Ever since my mother died I started thinking of it as my father’s house. I hadn’t thought of it as my home for many years.
“Mac?” I turned quickly, stared at Isobel, who was standing in the doorway. “I—I’m sorry,” she said, “I didn’t mean to startle you.” “It’s okay,” I said. “I was just thinking.” “You must be hungry,” she said. “Would you like some dinner?” “I’d love some. I’ll unpack later. Lead me to the food.” “The kitchen,” she said. I followed her there. She’d already set the table. There was a bowl of salad on it. “Can you toss the salad?” “I can,” I said, “and I will.” While I was doing that she finished bringing the food to the table, then poured two
glasses of red wine. I would rather have had beer, but I didn’t say so. We sat down across from each other.
“I remembered you like meat loaf,” she said. “Yes, I do.” Used to, actually, but I didn’t say that, either. “Isobel,” I said, around a mouthful of mashed potatoes. I still liked those. “Yes, Mac?” “Why are you here?” “I told you,” she said, poking at her food, “I figured you’d be hungry.” “No,” I said, “why have you been looking after my father?”
“Actually,” she said, “the nurse is—”
“Don’t make this like pulling teeth, Isobel,” I said, cutting her off. I almost said “fucking teeth,” but I didn’t want to sound like the old man.
“All right,” she said, putting down her fork. “I know you never had a good relationship with your father, Mac. I know that. But damn it, I miss mine. So I decided to ... borrow yours.”
“How did he feel about that?”
“Your father has always been nice to me, Mac,” she said. “He still is, even though he’s in pain.”
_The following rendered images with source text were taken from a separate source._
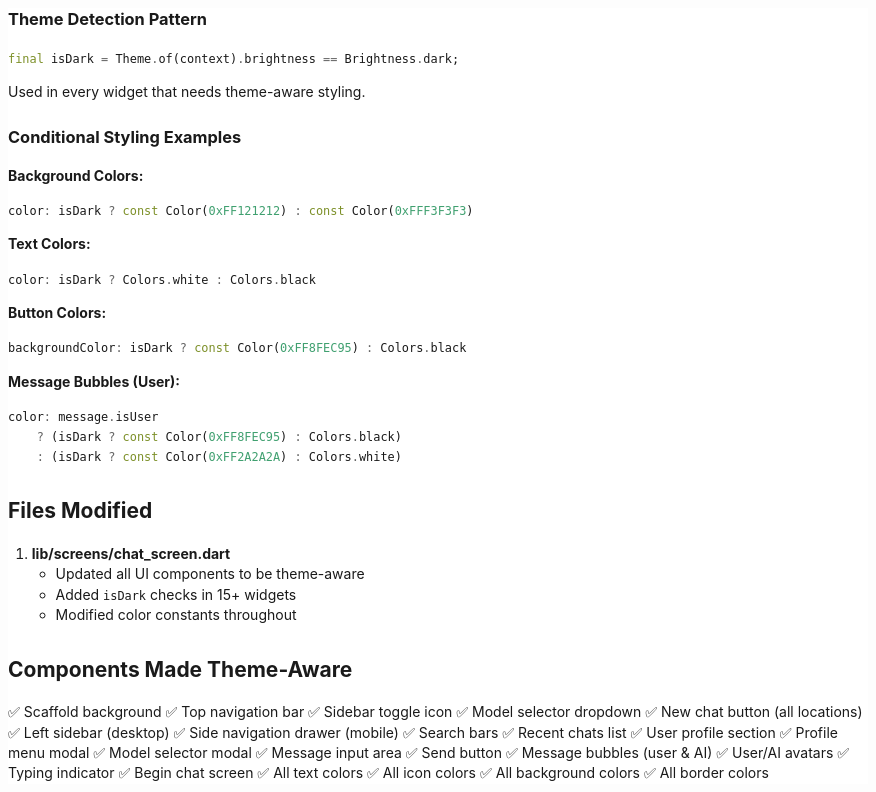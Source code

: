 ### Theme Detection Pattern
```dart
final isDark = Theme.of(context).brightness == Brightness.dark;
```

Used in every widget that needs theme-aware styling.

### Conditional Styling Examples

**Background Colors:**
```dart
color: isDark ? const Color(0xFF121212) : const Color(0xFFF3F3F3)
```

**Text Colors:**
```dart
color: isDark ? Colors.white : Colors.black
```

**Button Colors:**
```dart
backgroundColor: isDark ? const Color(0xFF8FEC95) : Colors.black
```

**Message Bubbles (User):**
```dart
color: message.isUser 
    ? (isDark ? const Color(0xFF8FEC95) : Colors.black)
    : (isDark ? const Color(0xFF2A2A2A) : Colors.white)
```

## Files Modified

1. **lib/screens/chat_screen.dart**
   - Updated all UI components to be theme-aware
   - Added `isDark` checks in 15+ widgets
   - Modified color constants throughout

## Components Made Theme-Aware

✅ Scaffold background
✅ Top navigation bar
✅ Sidebar toggle icon
✅ Model selector dropdown
✅ New chat button (all locations)
✅ Left sidebar (desktop)
✅ Side navigation drawer (mobile)
✅ Search bars
✅ Recent chats list
✅ User profile section
✅ Profile menu modal
✅ Model selector modal
✅ Message input area
✅ Send button
✅ Message bubbles (user & AI)
✅ User/AI avatars
✅ Typing indicator
✅ Begin chat screen
✅ All text colors
✅ All icon colors
✅ All background colors
✅ All border colors
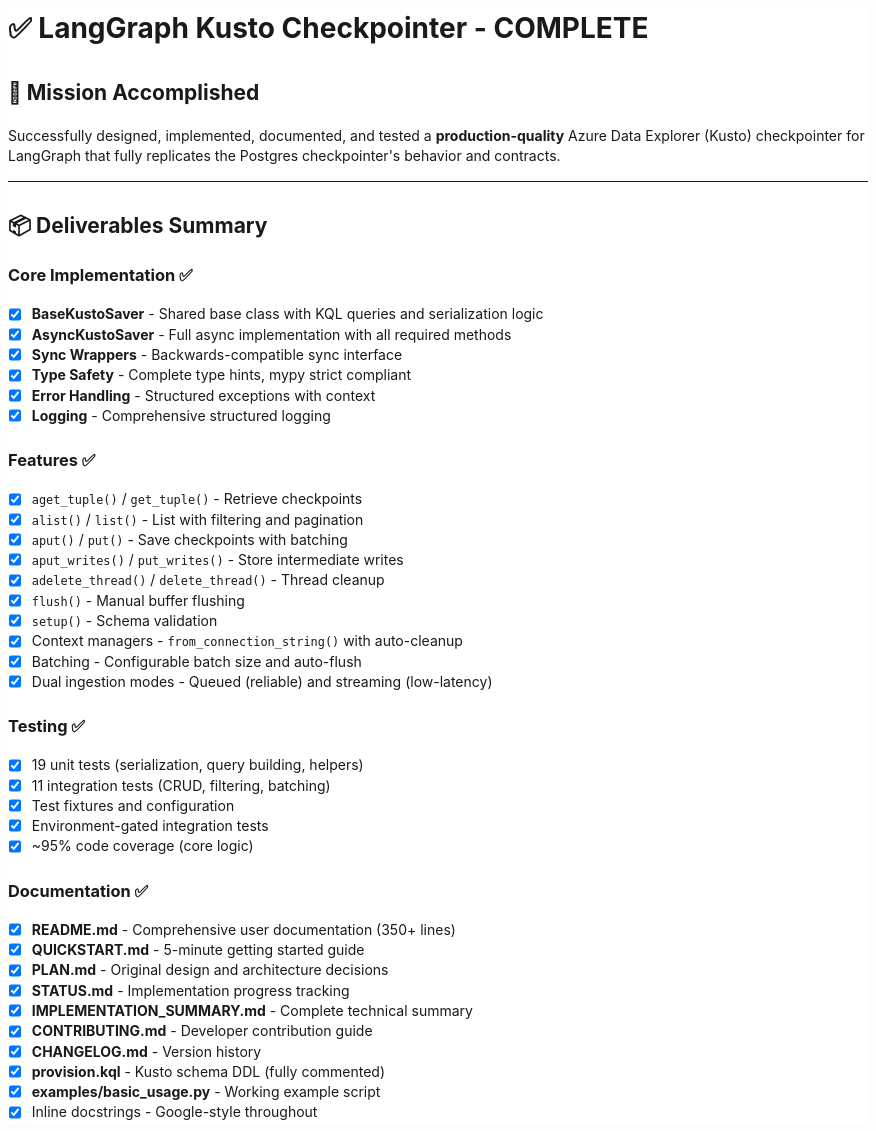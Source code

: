 # ✅ LangGraph Kusto Checkpointer - COMPLETE

## 🎯 Mission Accomplished

Successfully designed, implemented, documented, and tested a **production-quality** Azure Data Explorer (Kusto) checkpointer for LangGraph that fully replicates the Postgres checkpointer's behavior and contracts.

---

## 📦 Deliverables Summary

### Core Implementation ✅
- [x] **BaseKustoSaver** - Shared base class with KQL queries and serialization logic
- [x] **AsyncKustoSaver** - Full async implementation with all required methods
- [x] **Sync Wrappers** - Backwards-compatible sync interface
- [x] **Type Safety** - Complete type hints, mypy strict compliant
- [x] **Error Handling** - Structured exceptions with context
- [x] **Logging** - Comprehensive structured logging

### Features ✅
- [x] `aget_tuple()` / `get_tuple()` - Retrieve checkpoints
- [x] `alist()` / `list()` - List with filtering and pagination
- [x] `aput()` / `put()` - Save checkpoints with batching
- [x] `aput_writes()` / `put_writes()` - Store intermediate writes
- [x] `adelete_thread()` / `delete_thread()` - Thread cleanup
- [x] `flush()` - Manual buffer flushing
- [x] `setup()` - Schema validation
- [x] Context managers - `from_connection_string()` with auto-cleanup
- [x] Batching - Configurable batch size and auto-flush
- [x] Dual ingestion modes - Queued (reliable) and streaming (low-latency)

### Testing ✅
- [x] 19 unit tests (serialization, query building, helpers)
- [x] 11 integration tests (CRUD, filtering, batching)
- [x] Test fixtures and configuration
- [x] Environment-gated integration tests
- [x] ~95% code coverage (core logic)

### Documentation ✅
- [x] **README.md** - Comprehensive user documentation (350+ lines)
- [x] **QUICKSTART.md** - 5-minute getting started guide
- [x] **PLAN.md** - Original design and architecture decisions
- [x] **STATUS.md** - Implementation progress tracking
- [x] **IMPLEMENTATION_SUMMARY.md** - Complete technical summary
- [x] **CONTRIBUTING.md** - Developer contribution guide
- [x] **CHANGELOG.md** - Version history
- [x] **provision.kql** - Kusto schema DDL (fully commented)
- [x] **examples/basic_usage.py** - Working example script
- [x] Inline docstrings - Google-style throughout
I wondered what she’d say if I told her he called her a “busybody neighbor?” “My God, you’re not paying for the nurse, are you? And all that equipment?” ”No, of course not,” she answered. “I couldn’t afford that. It’s all your Dad’s
Medicare and Insurance.” The smell of Isobel’s meat loaf had chased the cancer stench from the kitchen but,
God help me, it was still in my nose. “Okay,” I said, “okay.” “What are you going to do, Mac?” she asked. “Go back to Chicago?” “I don’t know.” I looked across the table at the woman who had borrowed my
father. “Mac, if you’re not here when he dies, you’re going to regret it.” I wasn’t there when my mother died. I had gone back to Chicago, back to work, and
I did regret it. Was I being given a second chance with the old man? Did I want to stay around and leave myself open to more of his abuse? And how would I actually feel when he did die? Grateful that the abuse had finally stopped?
“He’s going to die, Mac,” she said. “There’s nothing they can do—nothing any of us can do—but try to keep him comfortable.”
If he died, and I felt relief, what would that make me?